Document images with source code
—————
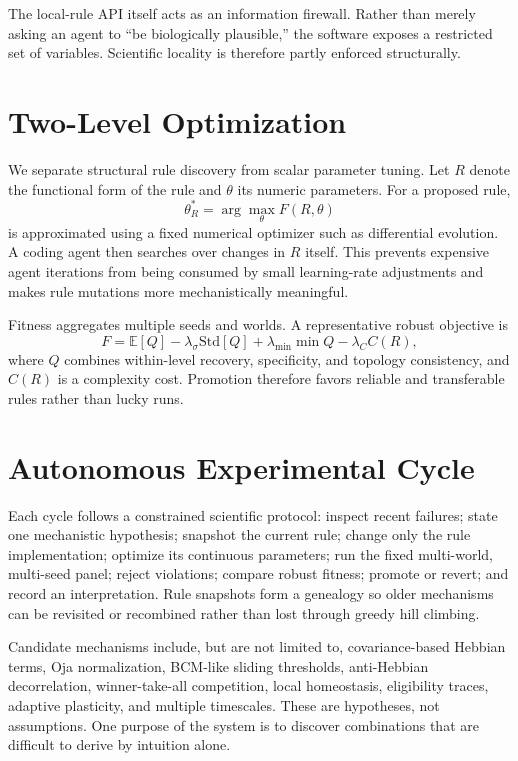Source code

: \documentclass[11pt]{article}
\begin{document}
The local-rule API itself acts as an information firewall. Rather than merely asking an agent to ``be biologically plausible,'' the software exposes a restricted set of variables. Scientific locality is therefore partly enforced structurally.

\section{Two-Level Optimization}
We separate structural rule discovery from scalar parameter tuning. Let $R$ denote the functional form of the rule and $\theta$ its numeric parameters. For a proposed rule,
\begin{equation}
\theta_R^*=\arg\max_\theta F(R,\theta)
\end{equation}
is approximated using a fixed numerical optimizer such as differential evolution. A coding agent then searches over changes in $R$ itself. This prevents expensive agent iterations from being consumed by small learning-rate adjustments and makes rule mutations more mechanistically meaningful.

Fitness aggregates multiple seeds and worlds. A representative robust objective is
\begin{equation}
F = \mathbb{E}[Q] - \lambda_\sigma\mathrm{Std}[Q] + \lambda_{\min}\min Q - \lambda_C C(R),
\end{equation}
where $Q$ combines within-level recovery, specificity, and topology consistency, and $C(R)$ is a complexity cost. Promotion therefore favors reliable and transferable rules rather than lucky runs.

\section{Autonomous Experimental Cycle}
Each cycle follows a constrained scientific protocol: inspect recent failures; state one mechanistic hypothesis; snapshot the current rule; change only the rule implementation; optimize its continuous parameters; run the fixed multi-world, multi-seed panel; reject violations; compare robust fitness; promote or revert; and record an interpretation. Rule snapshots form a genealogy so older mechanisms can be revisited or recombined rather than lost through greedy hill climbing.

Candidate mechanisms include, but are not limited to, covariance-based Hebbian terms, Oja normalization, BCM-like sliding thresholds, anti-Hebbian decorrelation, winner-take-all competition, local homeostasis, eligibility traces, adaptive plasticity, and multiple timescales. These are hypotheses, not assumptions. One purpose of the system is to discover combinations that are difficult to derive by intuition alone.
\end{document}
—————
■ Brief ■
Your task is to copy each line of the data above that holds "theta".

■ Task result ■
We separate structural rule discovery from scalar parameter tuning. Let $R$ denote the functional form of the rule and $\theta$ its numeric parameters. For a proposed rule,
\theta_R^*=\arg\max_\theta F(R,\theta)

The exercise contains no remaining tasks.